Erdoğan, yolları kesenlerin otelini açtı, iki akşam kaldı. Akıl alacak gibi değil.
– Başka engelleme oldu mu?
İBB Başkanıyken Ticaret Odası'nı ziyaret etmek istedi. Terk ettiler odayı. Tayyip Bey, morali bozuk ayrıldı. Güneysu'ya sokmamaya çalıştılar. Dedi ki, “Hiç değilse Güneysu İmam Hatip'e gideyim.” Müdürü Milli Eğitim'den aradılar, dediler ki okulu terk et, karşılama.
2002'de sel oldu. Erdoğan'a “Mesut Yılmaz'ın köyüne çıkalım” dedim. Yolda Hayati Yazıcı'nın köyü var, Buzlupınar. Köyde cenaze vardı. İndik, birisi Tayyip Bey'e hakaret etti. Çıktık, Mesut Yılmaz'ın köyüne… 8-10 kişi oturuyordu kahvenin önünde. Bizi görünce kalkıp terk ettiler. “Hoş geldiniz” demediler.

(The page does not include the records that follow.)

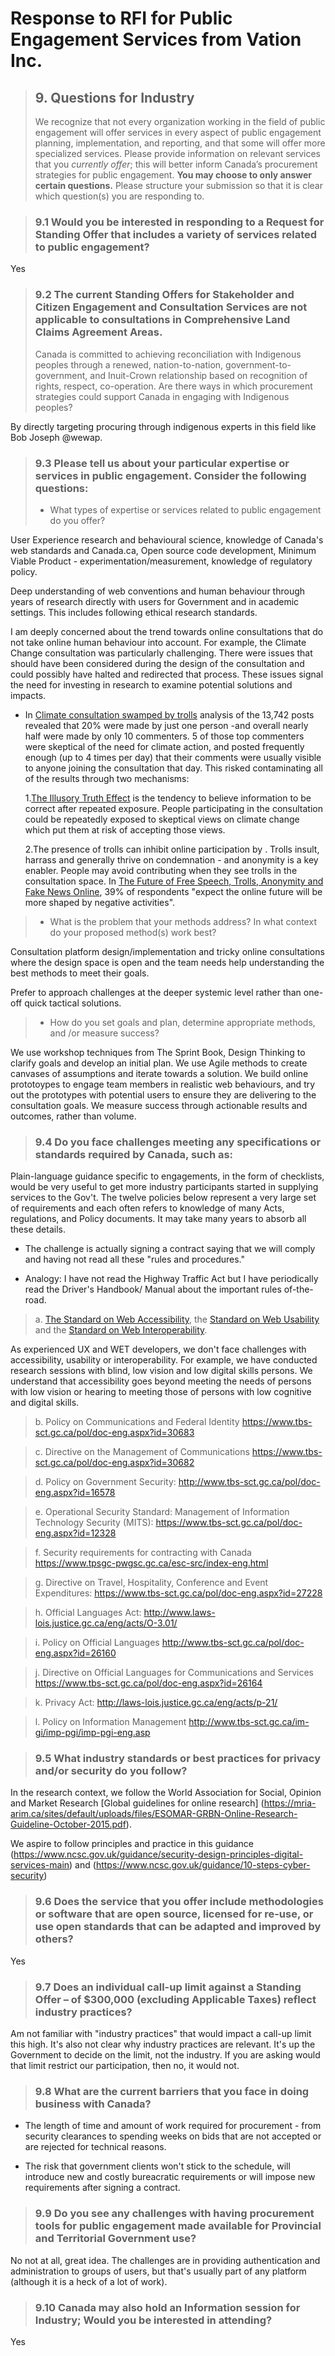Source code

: # Response to RFI for Public Engagement Services from Vation Inc.

> ## 9. Questions for Industry
> We recognize that not every organization working in the field of public engagement will offer services in
> every aspect of public engagement planning, implementation, and reporting, and that some will offer
> more specialized services. Please provide information on relevant services that you *currently offer*; this
> will better inform Canada’s procurement strategies for public engagement. **You may choose to only
> answer certain questions.** Please structure your submission so that it is clear which question(s) you are
> responding to.

> ### 9.1 Would you be interested in responding to a Request for Standing Offer that includes a variety of services related to public engagement?

Yes

> ### 9.2 The current Standing Offers for Stakeholder and Citizen Engagement and Consultation Services are not applicable to consultations in Comprehensive Land Claims Agreement Areas. 
> Canada is committed to achieving reconciliation with Indigenous peoples through a renewed, nation-to-nation,
> government-to-government, and Inuit-Crown relationship based on recognition of rights,
> respect, co-operation. Are there ways in which procurement strategies could support Canada in
> engaging with Indigenous peoples?

By directly targeting procuring through indigenous experts in this field like Bob Joseph @wewap. 

> ### 9.3 Please tell us about your particular expertise or services in public engagement. Consider the following questions:
> * What types of expertise or services related to public engagement do you offer?

User Experience research and behavioural science, knowledge of Canada's web standards and Canada.ca, Open source code development, Minimum Viable Product - experimentation/measurement, knowledge of regulatory policy. 

Deep understanding of web conventions and human behaviour through years of research directly with users for Government and in academic settings. This includes following ethical research standards. 

I am deeply concerned about the trend towards online consultations that do not take online human behaviour into account. For example, the Climate Change consultation was particularly challenging. There were issues that should have been considered during the design of the consultation and could possibly have halted and redirected that process. These issues signal the need for investing in research to examine potential solutions and impacts. 

* In [Climate consultation swamped by trolls](https://capitalnews.ca/climate-consultation-swamped-by-internet-trolls/) analysis of the 13,742 posts revealed that 20% were made by just one person -and overall nearly half were made by only 10 commenters. 5 of those top commenters were skeptical of the need for climate action, and posted frequently enough (up to 4 times per day) that their comments were usually visible to anyone joining the consultation that day.  This risked contaminating all of the results through two mechanisms:

   1.[The Illusory Truth Effect](https://en.wikipedia.org/wiki/Illusory_truth_effect) is the tendency to believe information to be correct after repeated exposure. People participating in the consultation could be repeatedly exposed to skeptical views on climate change which put them at risk of accepting those views.

   2.The presence of trolls can inhibit online participation by . Trolls insult, harrass and generally thrive on condemnation - and anonymity is a key enabler. People may avoid contributing when they see trolls in the consultation space. In [The Future of Free Speech, Trolls, Anonymity and Fake News Online](http://www.pewinternet.org/2017/03/29/the-future-of-free-speech-trolls-anonymity-and-fake-news-online/), 39% of respondents "expect the online future will be more shaped by negative activities". 

> * What is the problem that your methods address? In what context do your proposed method(s) work best?

Consultation platform design/implementation and tricky online consultations where the design space is open and the team needs help understanding the best methods to meet their goals.  

Prefer to approach challenges at the deeper systemic level rather than one-off quick tactical solutions. 

> * How do you set goals and plan, determine appropriate methods, and /or measure success? 

We use workshop techniques from The Sprint Book, Design Thinking to clarify goals and develop an initial plan. We use Agile methods to create canvases of assumptions and iterate towards a solution. We build online prototoypes to engage team members in realistic web behaviours, and try out the prototypes with potential users to ensure they are delivering to the consultation goals. We measure success through actionable results and outcomes, rather than volume. 

> ### 9.4 Do you face challenges meeting any specifications or standards required by Canada, such as:

Plain-language guidance specific to engagements, in the form of checklists, would be very useful to get more industry participants started in supplying services to the Gov't. The twelve policies below represent a very large set of requirements and each often refers to knowledge of many Acts, regulations, and Policy documents. It may take many years to absorb all these details. 

* The challenge is actually signing a contract saying that we will comply and having not read all these "rules and procedures."

* Analogy: I have not read the Highway Traffic Act but I have periodically read the Driver's Handbook/ Manual about the important rules of-the-road.

> a. [The Standard on Web Accessibility](http://tbs-sct.gc.ca/pol/doc-eng.aspx?id=23601), the [Standard on Web Usability](http://www.tbs-sct.gc.ca/pol/doc-eng.aspx?id=24227) and the [Standard on Web
> Interoperability](http://www.tbs-sct.gc.ca/pol/doc-eng.aspx?id=25875).

As experienced UX and WET developers, we don't face challenges with accessibility, usability or interoperability. For example, we have conducted research sessions with blind, low vision and low digital skills persons. We understand that accessibility goes beyond meeting the needs of persons with low vision or hearing to meeting those of persons with low cognitive and digital skills.

> b. Policy on Communications and Federal Identity https://www.tbs-sct.gc.ca/pol/doc-eng.aspx?id=30683

> c. Directive on the Management of Communications https://www.tbs-sct.gc.ca/pol/doc-eng.aspx?id=30682

> d. Policy on Government Security: http://www.tbs-sct.gc.ca/pol/doc-eng.aspx?id=16578

> e. Operational Security Standard: Management of Information Technology Security (MITS):
https://www.tbs-sct.gc.ca/pol/doc-eng.aspx?id=12328

> f. Security requirements for contracting with Canada https://www.tpsgc-pwgsc.gc.ca/esc-src/index-eng.html

> g. Directive on Travel, Hospitality, Conference and Event Expenditures: https://www.tbs-sct.gc.ca/pol/doc-eng.aspx?id=27228

> h. Official Languages Act: http://www.laws-lois.justice.gc.ca/eng/acts/O-3.01/

> i. Policy on Official Languages http://www.tbs-sct.gc.ca/pol/doc-eng.aspx?id=26160

> j. Directive on Official Languages for Communications and Services https://www.tbs-sct.gc.ca/pol/doc-eng.aspx?id=26164

> k. Privacy Act: http://laws-lois.justice.gc.ca/eng/acts/p-21/

> l. Policy on Information Management http://www.tbs-sct.gc.ca/im-gi/imp-pgi/imp-pgi-eng.asp

> ### 9.5 What industry standards or best practices for privacy and/or security do you follow?

In the research context, we follow the World Association for Social, Opinion and Market Research [Global guidelines for online research]   (https://mria-arim.ca/sites/default/uploads/files/ESOMAR-GRBN-Online-Research-Guideline-October-2015.pdf).

We aspire to follow principles and practice in this guidance 
(https://www.ncsc.gov.uk/guidance/security-design-principles-digital-services-main)
and
(https://www.ncsc.gov.uk/guidance/10-steps-cyber-security)

> ### 9.6 Does the service that you offer include methodologies or software that are open source, licensed for re-use, or use open standards that can be adapted and improved by others?

Yes 

> ### 9.7 Does an individual call-up limit against a Standing Offer – of $300,000 (excluding Applicable Taxes) reflect industry practices?

Am not familiar with "industry practices" that would impact a call-up limit this high. It's also not clear why industry practices are relevant. It's up the Government to decide on the limit, not the industry. If you are asking would that limit restrict our participation, then no, it would not. 

> ### 9.8 What are the current barriers that you face in doing business with Canada?

* The length of time and amount of work required for procurement - from security clearances to spending weeks on bids that are not accepted or are rejected for technical reasons. 

* The risk that government clients won't stick to the schedule, will introduce new and costly bureacratic requirements or will impose new requirements after signing a contract.

> ### 9.9 Do you see any challenges with having procurement tools for public engagement made available for Provincial and Territorial Government use?

No not at all, great idea. The challenges are in providing authentication and administration to groups of users, but that's usually part of any platform (although it is a heck of a lot of work). 

> ### 9.10 Canada may also hold an Information session for Industry; Would you be interested in attending?

Yes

– Bu kişiler ANAP'lılar mı?
Tabii tabii, Rize'nin hakim gücü Mesut Yılmaz'dı. “Yılmaz'ın şehrinde siyaset olmaz” deniyordu. AK Parti'yi kurduğum zaman ihanetle suçlandım. Çok çektim. Her engelleme yapıldı. Birisini yönetimine alıyorsun, aranıyor ANAP'lılar tarafından, vazgeçiriliyor.
– ANAP'lılar şu an AK Parti'de değil mi?
Hepsi il yönetiminde.
– DEVA'ya yönelik engelleme var mı?
İlk günlerde üzerime geldiler. Katılmak isteyenlere psikolojik baskı kurmaya çalıştılar.
– Ak Parti'den ayrıldığınızda Rize'de sizin için gıyabi cenaze namazı kılınmıştı.
Bir iki zibidi. Onları not aldık.
– Akşener'e yapılanı nasıl yorumluyorsunuz?
Çok edepsiz, çok yakışıksız, lanet bir görüntü. İnanamıyoruz, Tayyip Bey'in söylediklerine. Yorumlamakta o kadar güçlük çekiyorum ki. Yola çıktığımız Tayyip Bey'den eser yok. Kalkıp tehdit ediyor. Kardeşim, dün bunlar sana da yapılmıştı. Böyle rövanşizmle mi gideceğiz? Dün yapıldı sana, bugün sen yapıyorsun, yarın bir başkası… Böyle devlet yönetilebilir mi?